Joining Curé are newly elected directors Jody Bogacki, a Beausejour resident and member of the Consumer Interest Alliance Inc. , Curtis Rempel, an adjunct professor at the University of Manitoba as well as research and development manager at the Richardson Centre for Functional Foods and Nutraceuticals, and Wayne Urbonas, director of regulatory and industry affairs with Granny’s Poultry. Re-elected for another term are Ryan Canart and Gwendolyn Donohoe, who will continue to serve as youth director.
The meeting also acknowledged the contributions of three of its outgoing directors: past chair Barry Routledge, Jennifer Hillard and Dave Shambrock.
About 80 people attended the AGM in Portage la Prairie last month. The council was conceived in the 1990s as a grassroots organization to help act as a catalyst for change by developing leadership capacity and providing resources to spur innovation in the agriculture and food sectors.

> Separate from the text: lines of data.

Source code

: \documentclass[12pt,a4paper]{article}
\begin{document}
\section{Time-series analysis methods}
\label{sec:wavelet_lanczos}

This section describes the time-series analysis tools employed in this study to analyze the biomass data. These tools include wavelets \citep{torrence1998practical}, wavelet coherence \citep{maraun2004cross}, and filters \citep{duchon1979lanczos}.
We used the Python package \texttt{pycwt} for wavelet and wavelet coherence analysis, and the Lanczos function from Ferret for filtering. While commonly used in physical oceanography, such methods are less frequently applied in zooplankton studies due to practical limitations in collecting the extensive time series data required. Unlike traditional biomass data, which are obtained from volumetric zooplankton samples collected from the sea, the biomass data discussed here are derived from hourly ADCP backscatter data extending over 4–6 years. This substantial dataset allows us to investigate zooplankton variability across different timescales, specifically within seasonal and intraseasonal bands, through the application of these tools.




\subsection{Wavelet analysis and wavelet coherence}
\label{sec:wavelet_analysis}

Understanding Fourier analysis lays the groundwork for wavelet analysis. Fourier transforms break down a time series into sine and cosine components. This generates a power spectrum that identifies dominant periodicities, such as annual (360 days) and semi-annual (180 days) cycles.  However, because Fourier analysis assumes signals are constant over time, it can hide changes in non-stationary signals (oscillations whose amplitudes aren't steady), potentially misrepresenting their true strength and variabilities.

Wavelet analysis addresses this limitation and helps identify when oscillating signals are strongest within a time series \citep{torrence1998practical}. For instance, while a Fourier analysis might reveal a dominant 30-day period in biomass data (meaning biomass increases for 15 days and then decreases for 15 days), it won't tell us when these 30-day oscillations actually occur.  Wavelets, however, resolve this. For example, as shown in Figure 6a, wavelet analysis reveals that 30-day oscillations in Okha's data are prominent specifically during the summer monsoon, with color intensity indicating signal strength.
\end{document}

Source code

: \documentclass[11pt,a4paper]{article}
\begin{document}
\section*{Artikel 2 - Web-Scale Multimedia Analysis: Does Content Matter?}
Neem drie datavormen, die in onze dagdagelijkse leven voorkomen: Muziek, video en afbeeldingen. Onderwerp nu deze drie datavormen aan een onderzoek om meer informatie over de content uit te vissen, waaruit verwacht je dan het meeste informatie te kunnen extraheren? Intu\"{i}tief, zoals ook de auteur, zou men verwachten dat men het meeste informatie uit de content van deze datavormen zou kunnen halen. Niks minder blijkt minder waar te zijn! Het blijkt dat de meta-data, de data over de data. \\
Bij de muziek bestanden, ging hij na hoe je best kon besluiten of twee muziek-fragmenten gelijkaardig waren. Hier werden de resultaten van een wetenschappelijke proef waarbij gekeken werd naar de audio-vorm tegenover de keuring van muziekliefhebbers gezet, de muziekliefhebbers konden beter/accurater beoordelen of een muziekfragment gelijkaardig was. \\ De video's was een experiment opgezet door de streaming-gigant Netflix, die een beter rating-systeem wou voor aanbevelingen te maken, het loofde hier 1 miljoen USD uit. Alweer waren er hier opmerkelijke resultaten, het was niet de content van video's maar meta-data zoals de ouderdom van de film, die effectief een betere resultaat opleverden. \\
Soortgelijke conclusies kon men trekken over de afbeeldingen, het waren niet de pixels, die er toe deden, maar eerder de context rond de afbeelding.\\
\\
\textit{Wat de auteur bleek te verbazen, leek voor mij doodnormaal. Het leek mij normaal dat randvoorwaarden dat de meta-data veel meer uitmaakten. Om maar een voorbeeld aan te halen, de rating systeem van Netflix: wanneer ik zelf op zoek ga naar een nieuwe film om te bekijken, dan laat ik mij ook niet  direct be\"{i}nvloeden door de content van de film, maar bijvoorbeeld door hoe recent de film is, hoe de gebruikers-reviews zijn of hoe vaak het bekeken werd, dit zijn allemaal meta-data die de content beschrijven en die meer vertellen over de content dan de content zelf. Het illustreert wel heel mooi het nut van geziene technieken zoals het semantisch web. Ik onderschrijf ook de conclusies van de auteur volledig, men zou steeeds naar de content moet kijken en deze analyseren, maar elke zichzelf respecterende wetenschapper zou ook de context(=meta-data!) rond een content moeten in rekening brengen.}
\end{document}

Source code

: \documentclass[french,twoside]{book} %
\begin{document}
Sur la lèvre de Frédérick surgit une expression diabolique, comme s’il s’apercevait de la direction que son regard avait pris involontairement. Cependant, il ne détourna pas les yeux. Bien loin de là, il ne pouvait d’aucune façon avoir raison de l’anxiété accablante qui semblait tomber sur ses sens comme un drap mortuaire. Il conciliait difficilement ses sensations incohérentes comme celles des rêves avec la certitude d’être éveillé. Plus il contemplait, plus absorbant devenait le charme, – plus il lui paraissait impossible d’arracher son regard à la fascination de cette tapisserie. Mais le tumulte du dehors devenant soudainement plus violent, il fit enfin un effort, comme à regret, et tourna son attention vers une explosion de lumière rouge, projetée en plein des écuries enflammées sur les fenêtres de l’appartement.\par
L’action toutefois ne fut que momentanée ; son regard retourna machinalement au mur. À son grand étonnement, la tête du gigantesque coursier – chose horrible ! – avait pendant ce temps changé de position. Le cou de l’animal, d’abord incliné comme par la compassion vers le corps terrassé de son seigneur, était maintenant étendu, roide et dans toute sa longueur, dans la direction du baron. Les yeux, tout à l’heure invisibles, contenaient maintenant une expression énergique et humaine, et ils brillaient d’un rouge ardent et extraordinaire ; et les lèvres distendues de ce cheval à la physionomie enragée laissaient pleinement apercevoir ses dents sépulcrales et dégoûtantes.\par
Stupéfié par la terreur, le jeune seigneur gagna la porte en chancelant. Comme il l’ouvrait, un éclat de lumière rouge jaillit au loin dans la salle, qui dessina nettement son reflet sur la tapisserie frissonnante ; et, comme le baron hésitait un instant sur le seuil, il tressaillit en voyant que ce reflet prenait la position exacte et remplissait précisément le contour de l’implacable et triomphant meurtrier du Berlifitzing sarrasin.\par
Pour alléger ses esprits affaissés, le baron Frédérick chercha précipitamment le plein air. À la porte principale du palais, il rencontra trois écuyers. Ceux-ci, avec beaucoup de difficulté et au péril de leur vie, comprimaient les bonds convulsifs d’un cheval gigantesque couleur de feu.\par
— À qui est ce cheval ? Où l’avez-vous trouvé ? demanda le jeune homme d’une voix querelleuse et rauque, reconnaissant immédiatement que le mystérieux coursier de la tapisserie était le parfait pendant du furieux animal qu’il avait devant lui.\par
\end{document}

The meeting provided time to both reflect on the group’s past and think about its future.
Founding council member Owen McAuley spoke about the organization’s origins and original vision, urging the assembly to make sure the council continues to represent a broad spectrum of interests across the food system.
Executive director Ted Eastley outlined MRAC’s strategic planning objectives, stressing the need to be “forward movers and shakers, not just thinkers” and to produce measurable results.
CAAP is a five-year program which began in 2009 and will provide $163 million in funding for the agriculture, agri-food and agri-based products sector. Part of MRAC’s mandate is to administer Manitoba’s portion of the CAAP funding ($9.5 million) to help farm families respond and adapt to challenges in their operations.
Over the past 15 years, MRAC has supported approximately 650 agricultural projects in Manitoba.
The Value Chain Manitoba Initiative has been a joint initiative between MRAC and Manitoba Agriculture Food and Rural Initiatives.